→ **TASK DETAILS**:
The answer should be the lines from the one with "且每个记录 $R_i$ 中含有" through the final line of the entries, restated word for word.

[Data excerpts]
=-=-=

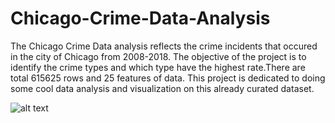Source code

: # Chicago-Crime-Data-Analysis

The Chicago Crime Data analysis reflects the crime incidents that occured in the city of Chicago from 2008-2018. The objective of the project is to identify the crime types and which type have the highest rate.There are total 615625 rows and 25 features of data.
This project is dedicated to doing some cool data analysis and visualization on this already curated dataset.

 ![alt text](hhttps://github.com/Shringa13/Chicago-Crime-Data-Analysis/blob/master/images/All_Crimes.JPG)
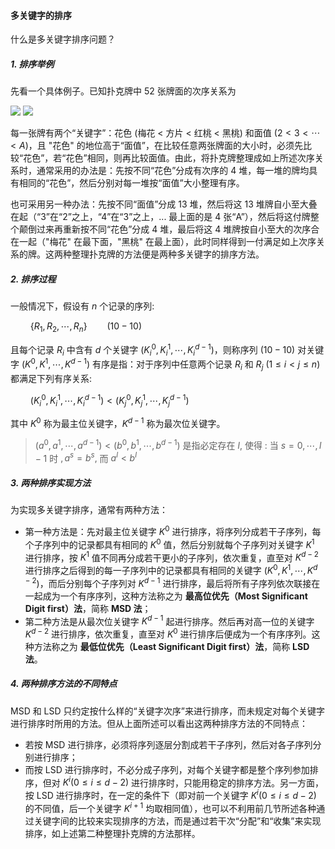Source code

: 
#### 多关键字的排序

什么是多关键字排序问题？

##### 1. 排序举例

先看一个具体例子。已知扑克牌中 52 张牌面的次序关系为

![](https://gitee.com/mayundaze/img_bed/raw/master/20200804165903.png) ![](https://gitee.com/mayundaze/img_bed/raw/master/20200804165916.png)

每一张牌有两个“关键字”：花色 (梅花 < 方片 < 红桃 < 黑桃) 和面值 $(2 < 3 < \cdots < A)$，且 "花色" 的地位高于“面值”，在比较任意两张牌面的大小时，必须先比较“花色”，若“花色”相同，则再比较面值。由此，将扑克牌整理成如上所述次序关系时，通常采用的办法是：先按不同“花色”分成有次序的 4 堆，每一堆的牌均具有相同的“花色”，然后分别对每一堆按“面值”大小整理有序。

也可采用另一种办法：先按不同“面值”分成 13 堆，然后将这 13 堆牌自小至大叠在起（“3”在“2”之上，“4”在“3”之上，... 最上面的是 4 张“A”），然后将这付牌整个颠倒过来再重新按不同“花色”分成 4 堆，最后将这 4 堆牌按自小至大的次序合在一起（"梅花" 在最下面，"黑桃" 在最上面），此时同样得到一付满足如上次序关系的牌。这两种整理扑克牌的方法便是两种多关键字的排序方法。

##### 2. 排序过程

一般情况下，假设有 $n$ 个记录的序列:

$\qquad\left\{R_{1}, R_{2}, \cdots, R_{n}\right\} \qquad (10-10)$

且每个记录 $R_i$ 中含有 $d$ 个关键字 $\left(K_{i}^{0}, K_{i}^{1}, \cdots, K_{i}^{d-1}\right)$，则称序列 $(10 - 10)$ 对关键字 $\left(K^{0}, K^{1}, \cdots, K^{d-1}\right)$ 有序是指：对于序列中任意两个记录 $R_i$ 和 $R_j$ $(1 \leqslant i < j \leqslant n)$ 都满足下列有序关系:

$\qquad\left(K_{i}^{0}, K_{i}^{1}, \cdots, K_{i}^{d-1}\right)<\left(K_{j}^{0}, K_{j}^{1}, \cdots, K_{j}^{d-1}\right)$

其中 $K^0$ 称为最主位关键字，$K^{d - 1}$ 称为最次位关键字。

> $\left(a^{0}, a^{1}, \cdots, a^{d-1}\right)<\left(b^{0}, b^{1}, \cdots, b^{d-1}\right)$ 是指必定存在 $l,$ 使得 : 当 $s = 0, \cdots, l - 1$ 时 $, a^{s} = b^{s},$ 而 $a^{l} < b^{l}$

##### 3. 两种排序实现方法

为实现多关键字排序，通常有两种方法：

* 第一种方法是：先对最主位关键字 $K^0$ 进行排序，将序列分成若干子序列，每个子序列中的记录都具有相同的 $K^0$ 值，然后分别就每个子序列对关键字 $K^{1}$ 进行排序，按 $K^{1}$ 值不同再分成若干更小的子序列，依次重复，直至对 $K^{d - 2}$ 进行排序之后得到的每一子序列中的记录都具有相同的关键字 $\left(K^{0}, K^{1}, \cdots, K^{d-2}\right)$，而后分别每个子序列对 $K^{d - 1}$ 进行排序，最后将所有子序列依次联接在一起成为一个有序序列，这种方法称之为 **最高位优先（Most Significant Digit first）法**，简称 **MSD 法**；
$\;$
* 第二种方法是从最次位关键字 $K^{d - 1}$ 起进行排序。然后再对高一位的关键字 $K^{d - 2}$ 进行排序，依次重复，直至对 $K^0$ 进行排序后便成为一个有序序列。这种方法称之为 **最低位优先（Least Significant Digit first）法**，简称 **LSD 法**。

##### 4. 两种排序方法的不同特点

MSD 和 LSD 只约定按什么样的“关键字次序”来进行排序，而未规定对每个关键字进行排序时所用的方法。但从上面所述可以看出这两种排序方法的不同特点：

* 若按 MSD 进行排序，必须将序列逐层分割成若干子序列，然后对各子序列分别进行排序；
* 而按 LSD 进行排序时，不必分成子序列，对每个关键字都是整个序列参加排序，但对 $K^{i}(0 \leqslant i \leqslant d-2)$ 进行排序时，只能用稳定的排序方法。另一方面，按 LSD 进行排序时，在一定的条件下（即对前一个关键字 $K^{i}(0 \leqslant i \leqslant d-2)$ 的不同值，后一个关键字 $K^{i + 1}$ 均取相同值），也可以不利用前几节所述各种通过关键字间的比较来实现排序的方法，而是通过若干次“分配”和“收集”来实现排序，如上述第二种整理扑克牌的方法那样。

=-=-=

→ **WRITTEN SOLUTION**:
且每个记录 $R_i$ 中含有 $d$ 个关键字 $\left(K_{i}^{0}, K_{i}^{1}, \cdots, K_{i}^{d-1}\right)$，则称序列 $(10 - 10)$ 对关键字 $\left(K^{0}, K^{1}, \cdots, K^{d-1}\right)$ 有序是指：对于序列中任意两个记录 $R_i$ 和 $R_j$ $(1 \leqslant i < j \leqslant n)$ 都满足下列有序关系:

$\qquad\left(K_{i}^{0}, K_{i}^{1}, \cdots, K_{i}^{d-1}\right)<\left(K_{j}^{0}, K_{j}^{1}, \cdots, K_{j}^{d-1}\right)$

其中 $K^0$ 称为最主位关键字，$K^{d - 1}$ 称为最次位关键字。

> $\left(a^{0}, a^{1}, \cdots, a^{d-1}\right)<\left(b^{0}, b^{1}, \cdots, b^{d-1}\right)$ 是指必定存在 $l,$ 使得 : 当 $s = 0, \cdots, l - 1$ 时 $, a^{s} = b^{s},$ 而 $a^{l} < b^{l}$

##### 3. 两种排序实现方法

为实现多关键字排序，通常有两种方法：

* 第一种方法是：先对最主位关键字 $K^0$ 进行排序，将序列分成若干子序列，每个子序列中的记录都具有相同的 $K^0$ 值，然后分别就每个子序列对关键字 $K^{1}$ 进行排序，按 $K^{1}$ 值不同再分成若干更小的子序列，依次重复，直至对 $K^{d - 2}$ 进行排序之后得到的每一子序列中的记录都具有相同的关键字 $\left(K^{0}, K^{1}, \cdots, K^{d-2}\right)$，而后分别每个子序列对 $K^{d - 1}$ 进行排序，最后将所有子序列依次联接在一起成为一个有序序列，这种方法称之为 **最高位优先（Most Significant Digit first）法**，简称 **MSD 法**；
$\;$
* 第二种方法是从最次位关键字 $K^{d - 1}$ 起进行排序。然后再对高一位的关键字 $K^{d - 2}$ 进行排序，依次重复，直至对 $K^0$ 进行排序后便成为一个有序序列。这种方法称之为 **最低位优先（Least Significant Digit first）法**，简称 **LSD 法**。

##### 4. 两种排序方法的不同特点

MSD 和 LSD 只约定按什么样的“关键字次序”来进行排序，而未规定对每个关键字进行排序时所用的方法。但从上面所述可以看出这两种排序方法的不同特点：

* 若按 MSD 进行排序，必须将序列逐层分割成若干子序列，然后对各子序列分别进行排序；
* 而按 LSD 进行排序时，不必分成子序列，对每个关键字都是整个序列参加排序，但对 $K^{i}(0 \leqslant i \leqslant d-2)$ 进行排序时，只能用稳定的排序方法。另一方面，按 LSD 进行排序时，在一定的条件下（即对前一个关键字 $K^{i}(0 \leqslant i \leqslant d-2)$ 的不同值，后一个关键字 $K^{i + 1}$ 均取相同值），也可以不利用前几节所述各种通过关键字间的比较来实现排序的方法，而是通过若干次“分配”和“收集”来实现排序，如上述第二种整理扑克牌的方法那样。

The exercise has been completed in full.